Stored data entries

%%

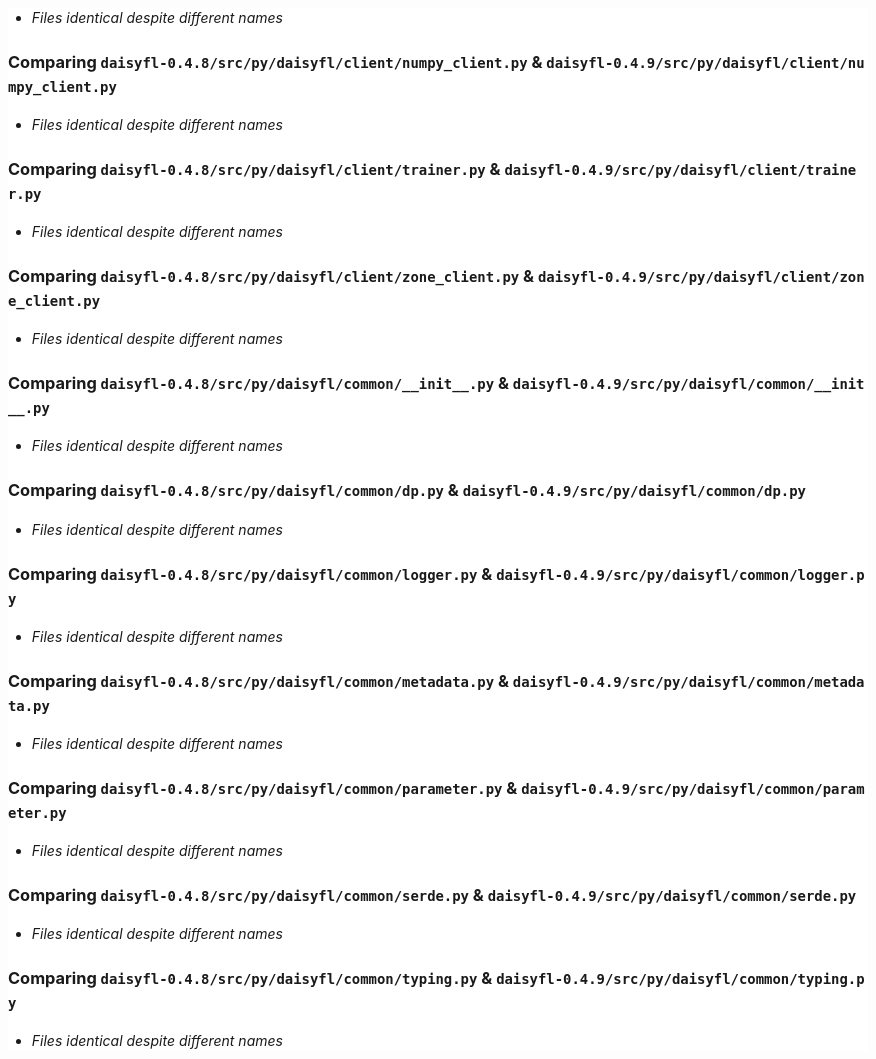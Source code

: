  * *Files identical despite different names*

### Comparing `daisyfl-0.4.8/src/py/daisyfl/client/numpy_client.py` & `daisyfl-0.4.9/src/py/daisyfl/client/numpy_client.py`

 * *Files identical despite different names*

### Comparing `daisyfl-0.4.8/src/py/daisyfl/client/trainer.py` & `daisyfl-0.4.9/src/py/daisyfl/client/trainer.py`

 * *Files identical despite different names*

### Comparing `daisyfl-0.4.8/src/py/daisyfl/client/zone_client.py` & `daisyfl-0.4.9/src/py/daisyfl/client/zone_client.py`

 * *Files identical despite different names*

### Comparing `daisyfl-0.4.8/src/py/daisyfl/common/__init__.py` & `daisyfl-0.4.9/src/py/daisyfl/common/__init__.py`

 * *Files identical despite different names*

### Comparing `daisyfl-0.4.8/src/py/daisyfl/common/dp.py` & `daisyfl-0.4.9/src/py/daisyfl/common/dp.py`

 * *Files identical despite different names*

### Comparing `daisyfl-0.4.8/src/py/daisyfl/common/logger.py` & `daisyfl-0.4.9/src/py/daisyfl/common/logger.py`

 * *Files identical despite different names*

### Comparing `daisyfl-0.4.8/src/py/daisyfl/common/metadata.py` & `daisyfl-0.4.9/src/py/daisyfl/common/metadata.py`

 * *Files identical despite different names*

### Comparing `daisyfl-0.4.8/src/py/daisyfl/common/parameter.py` & `daisyfl-0.4.9/src/py/daisyfl/common/parameter.py`

 * *Files identical despite different names*

### Comparing `daisyfl-0.4.8/src/py/daisyfl/common/serde.py` & `daisyfl-0.4.9/src/py/daisyfl/common/serde.py`

 * *Files identical despite different names*

### Comparing `daisyfl-0.4.8/src/py/daisyfl/common/typing.py` & `daisyfl-0.4.9/src/py/daisyfl/common/typing.py`

 * *Files identical despite different names*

%%

* TASK REQUIREMENTS:
Among the entries above, how many lines include the word "client"? Give the number with no comment.

* TASK SOLUTION:
3